(CNN) — It’s a mesmerizing, surreal scene. Eight tiny, unmanned aerial vehicles — called quadrotors — begin to rise from the ground in unison.
They hover at eye level, filling the room with a heavy buzzing sound. Then they move through a makeshift window, one at a time, and reform as a group on the other side.
This isn’t happening on a Spielberg set, and it isn’t science fiction. These real-life flying robots are at the University of Pennsylvania’s General Robotics, Automation, Sensing and Perception Lab.
“This is a robot that’s completely autonomous,” said doctoral student Matthew Turpin, “and by that I mean there’s no remote control in the background.”
The lab is a mechanical engineer’s dream. Quadrotors in all shapes, sizes and colors — and in various degrees of assembly — cover nearly every surface. Shelves line the walls, filled to the brim with tools and toys.
Most noticeable is the lab’s state-of-the-art Vicon motion-capture system. Infrared cameras placed throughout a test-flying area communicate with tiny sensors on the quadrotors, feeding into a computer-based navigation system.
“We have the Vicon system, or the red lights, which allow us to figure out where the robot is,” Turpin explained. “Then we’re able to send it commands about what we’d like it to do and group behaviors that you’ll see.”
Turpin gives the quadrotors simple instructions via computer, but the vehicles decide how to get from Point A to Point B on their own. The results are a dazzling display of formations, from spinning in circles in midair to navigating obstacles in sync with each other.

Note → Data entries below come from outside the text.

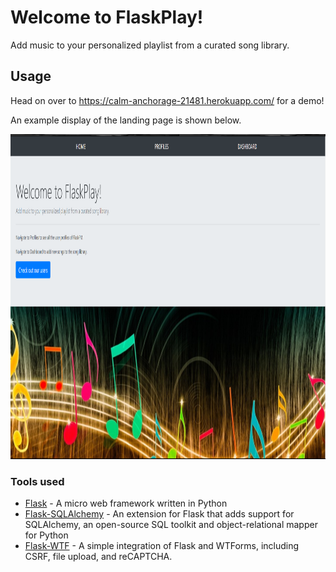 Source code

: # Welcome to FlaskPlay!
Add music to your personalized playlist from a curated song library.

## Usage
Head on over to https://calm-anchorage-21481.herokuapp.com/ for a demo!

An example display of the landing page is shown below.

<p align="center">
  <img width="1050" height="520" src="https://github.com/Viranchi299/FlaskPlay/blob/main/FlaskPlayLandingPage.PNG?raw=true">
</p>

### Tools used

* [Flask](https://flask.palletsprojects.com/en/2.0.x/) - A micro web framework written in Python
* [Flask-SQLAlchemy](https://flask-sqlalchemy.palletsprojects.com/en/2.x/) - An extension for Flask that adds support for SQLAlchemy, an open-source SQL toolkit and object-relational mapper for Python
* [Flask-WTF](https://flask-wtf.readthedocs.io/en/0.15.x/) - A simple integration of Flask and WTForms, including CSRF, file upload, and reCAPTCHA.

Other quadrotors at the GRASP Lab have worked together to carry cargo and build structures.
“These robots are able to pick up these simple, almost LEGO-like bricks, and they’re able to carry them from one location to another,” Turpin said.
But perhaps the quadrotors’ most memorable moment was when they played instruments to perform the James Bond theme song. The video has more than 3 million views on YouTube.
As much fun as Turpin and his colleagues seem to be having, he says their ultimate goal is to put quadrotors to good use outside the lab.
After the 2011 earthquake in Japan, a team from the University of Pennsylvania and Tohoku University in Sendai took quadrotors into the disaster zone. Led by Vijay Kumar, a former GRASP Lab director and professor at Penn, they achieved some remarkable accomplishments.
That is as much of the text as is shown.